Nope, wrong region. I had to look this up. Never heard of it before. We also don't do
star singing (seriously, it's called "Star boys' singing" in English? Way to exclude girls.). It's a Catholic thing.
There is one special thing my family does, though. It's called Tierweihnacht (Animal Christmas). I have no idea if it's a Thing or just something my parents made up to get me out of the house so they could keep the illusion of a Santa Claus bringing presents alive. So when I was a child my father and I would pack a bag with vegetables and fruits (potatoes, apples, carrots, etc.), thread and a pocket knife and would go into the forest while my mother stayed at home. It used to be a strict father/daughter thing. We would choose a tree and start decorating it with the contents of our bag, always making sure to put some things up high and some things on the lower branches so the different animals could get to our treats.

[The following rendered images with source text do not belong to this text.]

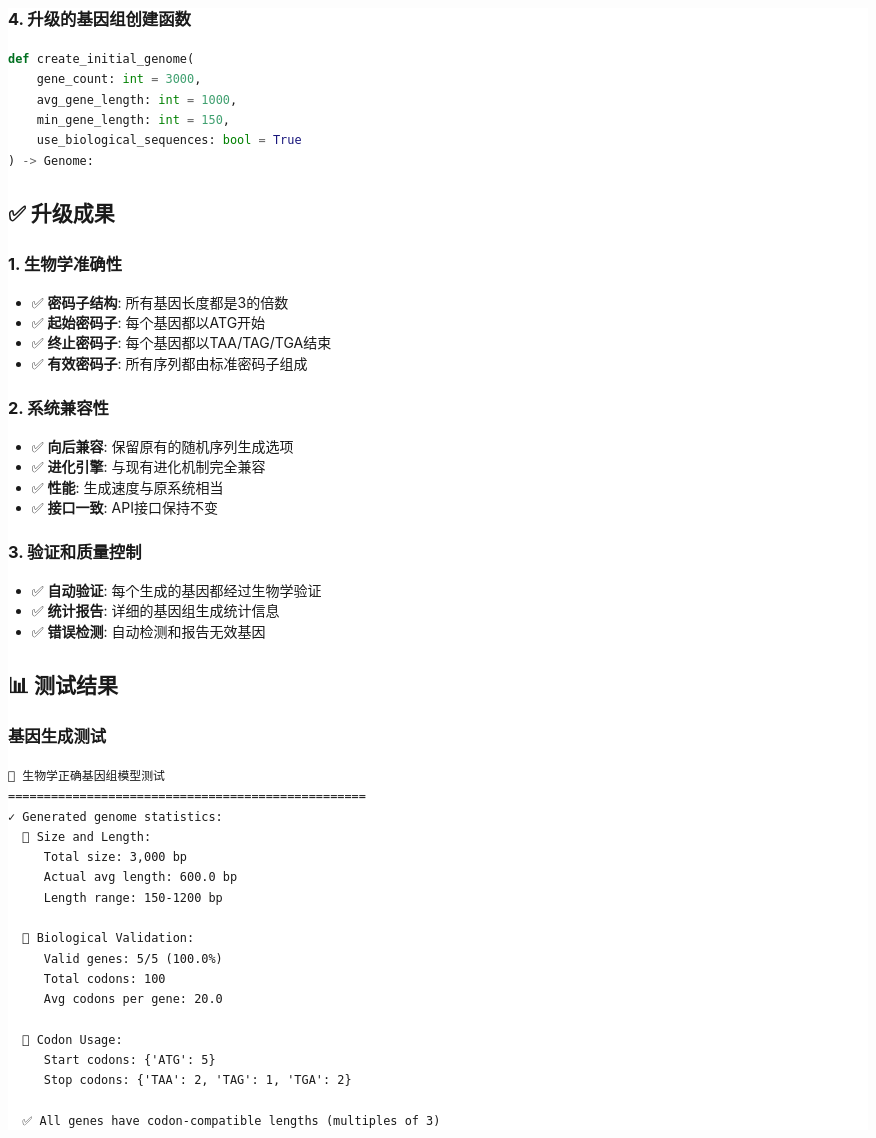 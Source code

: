 ### 4. 升级的基因组创建函数

```python
def create_initial_genome(
    gene_count: int = 3000,
    avg_gene_length: int = 1000,
    min_gene_length: int = 150,
    use_biological_sequences: bool = True
) -> Genome:
```

## ✅ 升级成果

### 1. 生物学准确性
- ✅ **密码子结构**: 所有基因长度都是3的倍数
- ✅ **起始密码子**: 每个基因都以ATG开始
- ✅ **终止密码子**: 每个基因都以TAA/TAG/TGA结束
- ✅ **有效密码子**: 所有序列都由标准密码子组成

### 2. 系统兼容性
- ✅ **向后兼容**: 保留原有的随机序列生成选项
- ✅ **进化引擎**: 与现有进化机制完全兼容
- ✅ **性能**: 生成速度与原系统相当
- ✅ **接口一致**: API接口保持不变

### 3. 验证和质量控制
- ✅ **自动验证**: 每个生成的基因都经过生物学验证
- ✅ **统计报告**: 详细的基因组生成统计信息
- ✅ **错误检测**: 自动检测和报告无效基因

## 📊 测试结果

### 基因生成测试
```
🧬 生物学正确基因组模型测试
==================================================
✓ Generated genome statistics:
  📏 Size and Length:
     Total size: 3,000 bp
     Actual avg length: 600.0 bp
     Length range: 150-1200 bp
  
  🧬 Biological Validation:
     Valid genes: 5/5 (100.0%)
     Total codons: 100
     Avg codons per gene: 20.0
  
  🎯 Codon Usage:
     Start codons: {'ATG': 5}
     Stop codons: {'TAA': 2, 'TAG': 1, 'TGA': 2}
  
  ✅ All genes have codon-compatible lengths (multiples of 3)
```
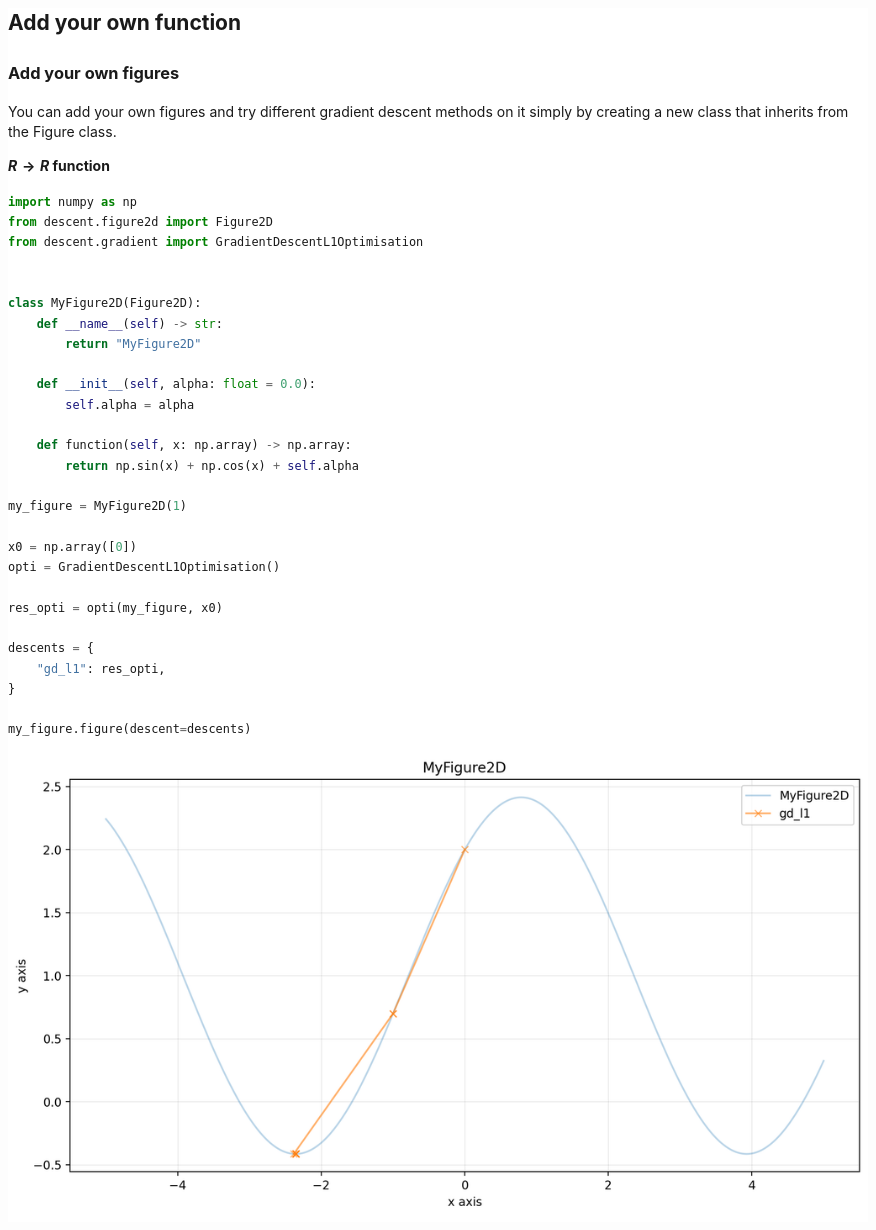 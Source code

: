 
## Add your own function

### Add your own figures

You can add your own figures and try different gradient descent methods on it simply by creating a new class that inherits from the Figure class.


**$R \rightarrow R$ function**

```python
import numpy as np
from descent.figure2d import Figure2D
from descent.gradient import GradientDescentL1Optimisation


class MyFigure2D(Figure2D):
    def __name__(self) -> str:
        return "MyFigure2D"

    def __init__(self, alpha: float = 0.0):
        self.alpha = alpha

    def function(self, x: np.array) -> np.array:
        return np.sin(x) + np.cos(x) + self.alpha

my_figure = MyFigure2D(1)

x0 = np.array([0])
opti = GradientDescentL1Optimisation()

res_opti = opti(my_figure, x0)

descents = {
    "gd_l1": res_opti,
}

my_figure.figure(descent=descents)
```

![MyFigure](./images/my_figure2d.png) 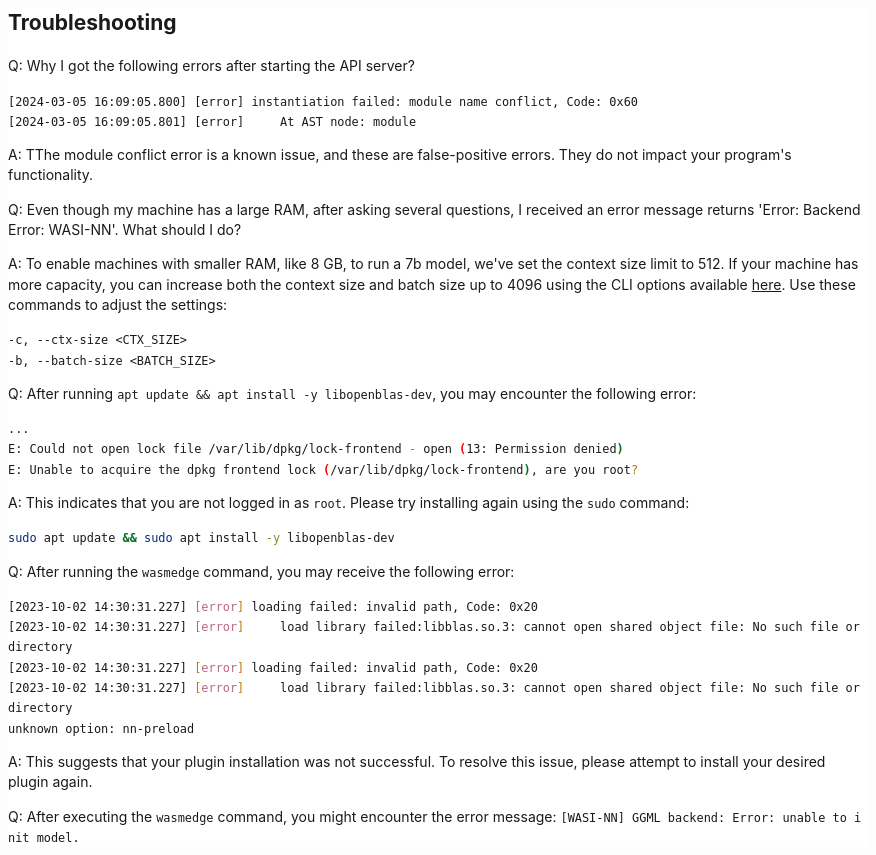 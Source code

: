 ## Troubleshooting

Q: Why I got the following errors after starting the API server?

```
[2024-03-05 16:09:05.800] [error] instantiation failed: module name conflict, Code: 0x60
[2024-03-05 16:09:05.801] [error]     At AST node: module
```

A: TThe module conflict error is a known issue, and these are false-positive errors. They do not impact your program's functionality.

Q: Even though my machine has a large RAM, after asking several questions, I received an error message returns 'Error: Backend Error: WASI-NN'. What should I do?

A: To enable machines with smaller RAM, like 8 GB, to run a 7b model, we've set the context size limit to 512. If your machine has more capacity, you can increase both the context size and batch size up to 4096 using the CLI options available [here](https://github.com/second-state/llama-utils/tree/main/chat#cli-options). Use these commands to adjust the settings:

```
-c, --ctx-size <CTX_SIZE>
-b, --batch-size <BATCH_SIZE>
```

Q: After running `apt update && apt install -y libopenblas-dev`, you may encounter the following error:

  ```bash
  ...
  E: Could not open lock file /var/lib/dpkg/lock-frontend - open (13: Permission denied)
  E: Unable to acquire the dpkg frontend lock (/var/lib/dpkg/lock-frontend), are you root?
  ```

A: This indicates that you are not logged in as `root`. Please try installing again using the `sudo` command:

  ```bash
  sudo apt update && sudo apt install -y libopenblas-dev
  ```

Q: After running the `wasmedge` command, you may receive the following error:

  ```bash
  [2023-10-02 14:30:31.227] [error] loading failed: invalid path, Code: 0x20
  [2023-10-02 14:30:31.227] [error]     load library failed:libblas.so.3: cannot open shared object file: No such file or directory
  [2023-10-02 14:30:31.227] [error] loading failed: invalid path, Code: 0x20
  [2023-10-02 14:30:31.227] [error]     load library failed:libblas.so.3: cannot open shared object file: No such file or directory
  unknown option: nn-preload
  ```

A: This suggests that your plugin installation was not successful. To resolve this issue, please attempt to install your desired plugin again.

Q: After executing the `wasmedge` command, you might encounter the error message: `[WASI-NN] GGML backend: Error: unable to init model.`
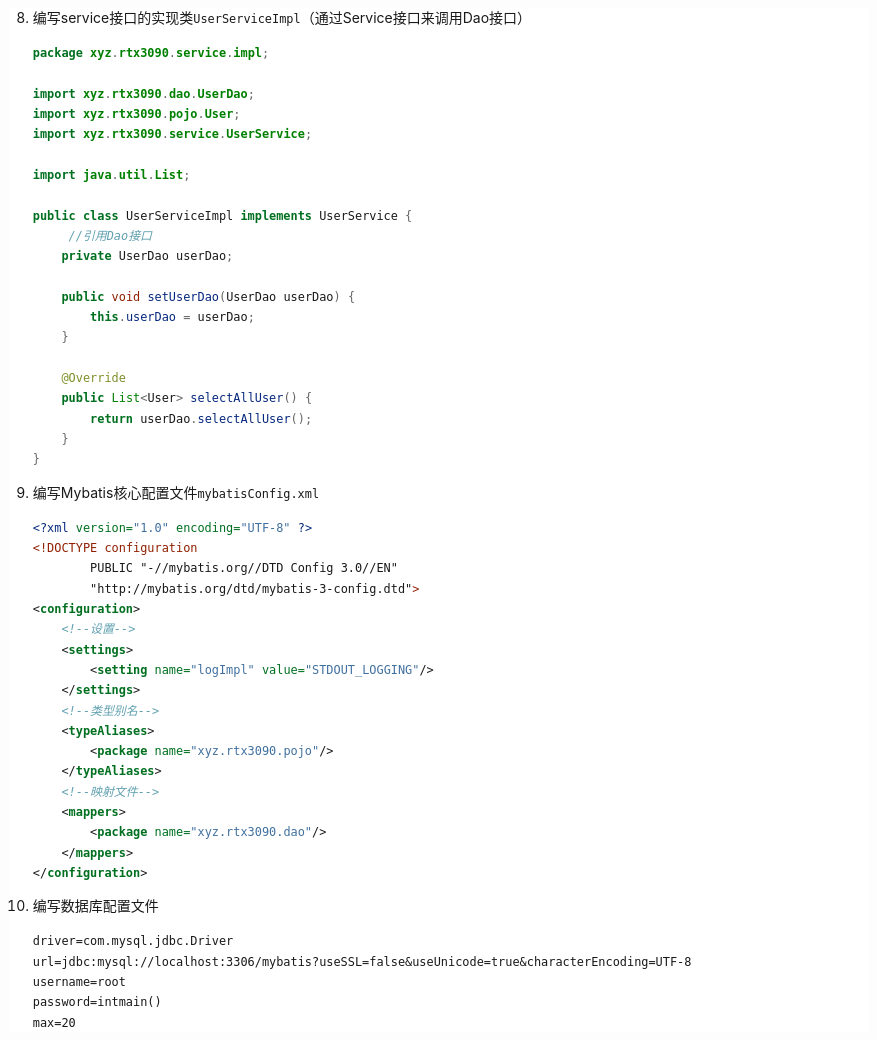 8. 编写service接口的实现类`UserServiceImpl`（通过Service接口来调用Dao接口）

   ```java
   package xyz.rtx3090.service.impl;
   
   import xyz.rtx3090.dao.UserDao;
   import xyz.rtx3090.pojo.User;
   import xyz.rtx3090.service.UserService;
   
   import java.util.List;
   
   public class UserServiceImpl implements UserService {
     	//引用Dao接口
       private UserDao userDao;
   
       public void setUserDao(UserDao userDao) {
           this.userDao = userDao;
       }
   
       @Override
       public List<User> selectAllUser() {
           return userDao.selectAllUser();
       }
   }
   ```

9. 编写Mybatis核心配置文件`mybatisConfig.xml`

   ```xml
   <?xml version="1.0" encoding="UTF-8" ?>
   <!DOCTYPE configuration
           PUBLIC "-//mybatis.org//DTD Config 3.0//EN"
           "http://mybatis.org/dtd/mybatis-3-config.dtd">
   <configuration>
       <!--设置-->
       <settings>
           <setting name="logImpl" value="STDOUT_LOGGING"/>
       </settings>
       <!--类型别名-->
       <typeAliases>
           <package name="xyz.rtx3090.pojo"/>
       </typeAliases>
       <!--映射文件-->
       <mappers>
           <package name="xyz.rtx3090.dao"/>
       </mappers>
   </configuration>
   ```

10. 编写数据库配置文件

    ```properties
    driver=com.mysql.jdbc.Driver
    url=jdbc:mysql://localhost:3306/mybatis?useSSL=false&useUnicode=true&characterEncoding=UTF-8
    username=root
    password=intmain()
    max=20
    ```
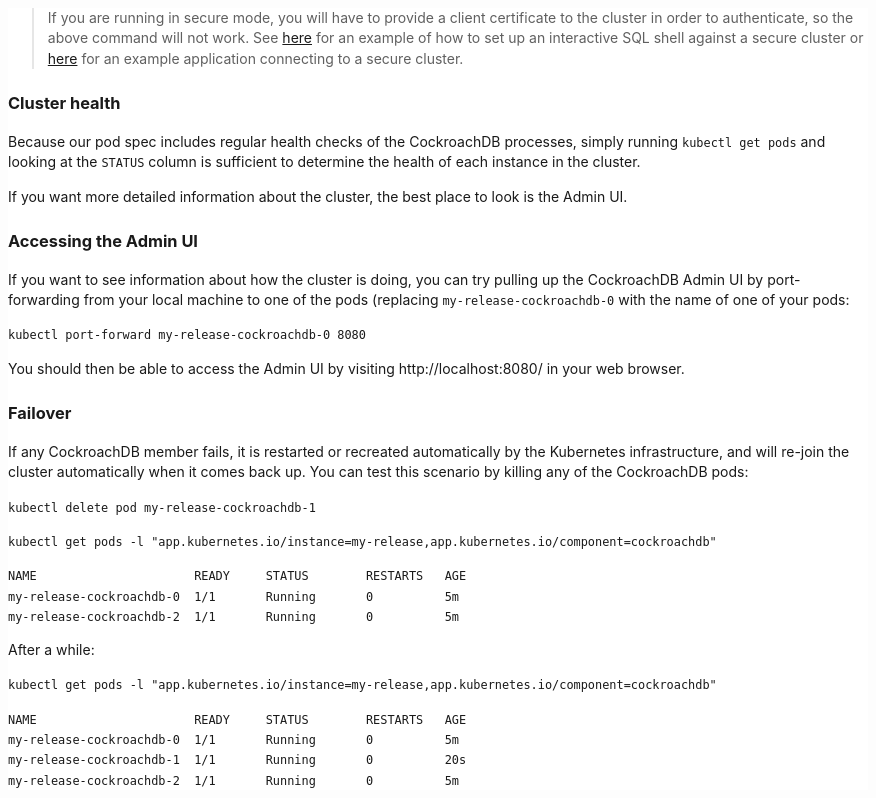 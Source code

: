 > If you are running in secure mode, you will have to provide a client certificate to the cluster in order to authenticate, so the above command will not work. See [here](https://github.com/cockroachdb/cockroach/blob/master/cloud/kubernetes/client-secure.yaml) for an example of how to set up an interactive SQL shell against a secure cluster or [here](https://github.com/cockroachdb/cockroach/blob/master/cloud/kubernetes/example-app-secure.yaml) for an example application connecting to a secure cluster.


### Cluster health

Because our pod spec includes regular health checks of the CockroachDB processes, simply running `kubectl get pods` and looking at the `STATUS` column is sufficient to determine the health of each instance in the cluster.

If you want more detailed information about the cluster, the best place to look is the Admin UI.


### Accessing the Admin UI

If you want to see information about how the cluster is doing, you can try pulling up the CockroachDB Admin UI by port-forwarding from your local machine to one of the pods (replacing `my-release-cockroachdb-0` with the name of one of your pods:
```shell
kubectl port-forward my-release-cockroachdb-0 8080
```

You should then be able to access the Admin UI by visiting http://localhost:8080/ in your web browser.


### Failover

If any CockroachDB member fails, it is restarted or recreated automatically by the Kubernetes infrastructure, and will re-join the cluster automatically when it comes back up. You can test this scenario by killing any of the CockroachDB pods:
```shell
kubectl delete pod my-release-cockroachdb-1
```
```shell
kubectl get pods -l "app.kubernetes.io/instance=my-release,app.kubernetes.io/component=cockroachdb"
```
```
NAME                      READY     STATUS        RESTARTS   AGE
my-release-cockroachdb-0  1/1       Running       0          5m
my-release-cockroachdb-2  1/1       Running       0          5m
```

After a while:
```shell
kubectl get pods -l "app.kubernetes.io/instance=my-release,app.kubernetes.io/component=cockroachdb"
```
```
NAME                      READY     STATUS        RESTARTS   AGE
my-release-cockroachdb-0  1/1       Running       0          5m
my-release-cockroachdb-1  1/1       Running       0          20s
my-release-cockroachdb-2  1/1       Running       0          5m
```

I never saw other people do this so it may be a particular family tradition. When we got home there would be presents under the tree and my mother would pretend she had no idea where they'd come from. :D
We still do that with the little nieces when they come for the family dinner. Not the presents part, though.
When the family dinner happens at my sister's place, we sometimes go to church in the evening. My father always refuses to go. The rest of the family is basically yeah, whatever about religion while my father has some serious beef with it. It's not a religious thing, though. The oldest German niece is friends with a girl who's part of a Nativity play so we go for her. It's like going to any other amateur stage play, except that half the time you feel utterly out of place/intruding and the other bored out of your skull or fighting the urge to yell at the guy in a robe up front for the stupid stuff he says. Or maybe that's just me.
So this is what my family actually does around Christmas time. And now I have some serious cravings for Christmas treats and the urge to watch fairy tales on youtube for hours and hours, or maybe just to call my mother.
So how do you celebrate Christmas or Hanukkah or Eid or Diwali or Solstice or... any holiday that means something to you? Tell me all about it! :D
PS. Let me know if any of the embedded media doesn't work. I will try to find alternatives.